For the photo-cured sample, the amount of paramagnetic species detected in EPR spectroscopy increases during the irradiation time, and decreases after stopping irradiation (Fig. 8). The concentration of FRs rapidly increases up to a maximum value depending on the concentration of initiators, concentration of monomers, and other factors [23, 24]. When irradiation is terminated, the concentration of FRs decreases exponentially due to the consumption of FRs when converting monomers to polymers [4, 2325]. Studies has demonstrated that FRs can be detected in a photopolymerizable dental resin long after stopping irradiation [24, 25]. The polymerization that occurs after irradiation is slow because the polymeric chain has low mobility in the matrix after irradiation.

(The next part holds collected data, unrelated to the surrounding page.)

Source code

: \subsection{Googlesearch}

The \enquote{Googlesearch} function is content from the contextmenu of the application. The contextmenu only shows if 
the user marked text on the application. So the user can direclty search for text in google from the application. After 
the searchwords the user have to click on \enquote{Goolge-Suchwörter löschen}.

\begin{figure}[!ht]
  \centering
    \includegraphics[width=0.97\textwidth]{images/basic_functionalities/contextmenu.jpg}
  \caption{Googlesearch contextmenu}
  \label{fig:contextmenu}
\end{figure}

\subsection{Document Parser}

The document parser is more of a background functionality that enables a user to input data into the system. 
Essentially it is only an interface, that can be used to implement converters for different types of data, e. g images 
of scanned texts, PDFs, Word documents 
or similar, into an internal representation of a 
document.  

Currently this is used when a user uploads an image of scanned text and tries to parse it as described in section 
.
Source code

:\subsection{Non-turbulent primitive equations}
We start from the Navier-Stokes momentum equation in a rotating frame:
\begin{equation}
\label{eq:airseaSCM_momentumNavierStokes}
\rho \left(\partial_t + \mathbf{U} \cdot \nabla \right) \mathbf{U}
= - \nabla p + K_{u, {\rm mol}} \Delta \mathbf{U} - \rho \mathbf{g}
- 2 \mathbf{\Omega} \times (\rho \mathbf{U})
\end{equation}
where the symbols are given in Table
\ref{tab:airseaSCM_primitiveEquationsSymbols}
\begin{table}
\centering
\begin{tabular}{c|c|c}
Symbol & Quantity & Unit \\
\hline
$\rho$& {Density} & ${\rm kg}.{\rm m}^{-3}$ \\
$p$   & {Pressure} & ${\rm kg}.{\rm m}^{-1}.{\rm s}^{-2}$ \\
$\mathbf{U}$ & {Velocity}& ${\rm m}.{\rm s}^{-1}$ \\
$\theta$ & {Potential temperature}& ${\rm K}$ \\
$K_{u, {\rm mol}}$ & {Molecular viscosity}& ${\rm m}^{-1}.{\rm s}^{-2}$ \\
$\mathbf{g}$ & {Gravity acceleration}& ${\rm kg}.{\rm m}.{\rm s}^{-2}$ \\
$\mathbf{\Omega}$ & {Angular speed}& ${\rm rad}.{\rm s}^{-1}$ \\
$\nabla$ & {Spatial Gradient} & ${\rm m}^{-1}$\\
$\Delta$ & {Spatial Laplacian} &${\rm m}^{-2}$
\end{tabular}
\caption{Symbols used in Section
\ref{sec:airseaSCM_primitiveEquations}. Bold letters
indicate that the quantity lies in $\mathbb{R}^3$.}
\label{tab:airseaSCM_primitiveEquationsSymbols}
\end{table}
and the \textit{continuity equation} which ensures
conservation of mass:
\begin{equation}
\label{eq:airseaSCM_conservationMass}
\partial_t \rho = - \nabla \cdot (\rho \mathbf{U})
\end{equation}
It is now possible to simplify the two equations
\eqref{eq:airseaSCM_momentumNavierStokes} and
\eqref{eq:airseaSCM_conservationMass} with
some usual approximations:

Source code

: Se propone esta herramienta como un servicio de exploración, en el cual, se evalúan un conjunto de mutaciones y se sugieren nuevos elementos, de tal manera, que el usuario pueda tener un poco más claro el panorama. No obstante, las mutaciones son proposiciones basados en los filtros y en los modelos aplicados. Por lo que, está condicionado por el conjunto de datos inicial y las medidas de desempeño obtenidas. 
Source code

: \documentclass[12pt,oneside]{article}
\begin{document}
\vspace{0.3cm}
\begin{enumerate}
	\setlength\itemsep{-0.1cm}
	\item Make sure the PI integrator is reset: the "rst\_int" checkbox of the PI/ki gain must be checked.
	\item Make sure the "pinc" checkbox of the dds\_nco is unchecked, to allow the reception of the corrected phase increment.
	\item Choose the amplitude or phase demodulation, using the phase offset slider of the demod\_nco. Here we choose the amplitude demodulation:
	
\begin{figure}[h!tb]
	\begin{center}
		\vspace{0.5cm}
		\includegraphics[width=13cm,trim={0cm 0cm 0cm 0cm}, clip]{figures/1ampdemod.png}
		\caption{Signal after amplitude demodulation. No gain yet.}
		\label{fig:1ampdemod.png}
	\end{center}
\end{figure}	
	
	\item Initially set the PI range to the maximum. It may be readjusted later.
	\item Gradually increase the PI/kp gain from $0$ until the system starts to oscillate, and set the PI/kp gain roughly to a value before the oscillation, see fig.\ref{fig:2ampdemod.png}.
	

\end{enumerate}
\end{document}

The remaining FRs in a polymerized matrix have been widely studied [15, 2428]. During radical polymerization, a gel effect occurs [26], increasing the concentration of FRs which cannot be terminated due to their reduced mobility in the matrix. In addition, a vitrification of the matrix occurs, and FRs [26] and remaining double bonds [27] are ‘quenched’ in the organic matrix [28]. Although FRs are present in the sample, the mobility of macromolecules is now in short range [24, 25, 28].

These results with real-time EPR spectroscopy can be related to the study with the NMR-MOUSE to confirm that the reduction in the concentration of mobile monomers traps FRs in the sample.

Conclusions

The measurements with the NMR-MOUSE showed that the mobile monomers concentration instantly decays for photo-cured samples, but it remains constant for ~4 min in the self-cured samples before starting to decrease. The experimental data were modeled with equations for first-order reaction kinetics in both polymerization protocols. The photo-cure of a dual-cured resin cement can be modeled as a function of reaction time and depth, and this process is independent of the self-cure, empirically modeled as function of reaction time.

Real-time polymerization monitoring by EPR for the self-cured sample showed that the concentration of free radicals suddenly decreases to zero after staying constant for ~4 min and then reappears with a highly increasing rate. These results apply to the three stages of the self-cured resin materials: (1) the necessary working time for the dentistry professional, (2) the chemical reaction by monomer addition to the chain (curing time), and (3) the vitrified (cured) sample, where there are no inhibitors or monomers available to react with the free radicals generated. For the self-cured sample, the concentration of free radicals increases strongly during irradiation, and starts to decrease immediately after irradiation.

These reported quantification of reaction kinetics and radical concentrations are relevant to dental materials research, because a detailed understanding the polymerization process can assist in improving resin cement formulations and curing procedures.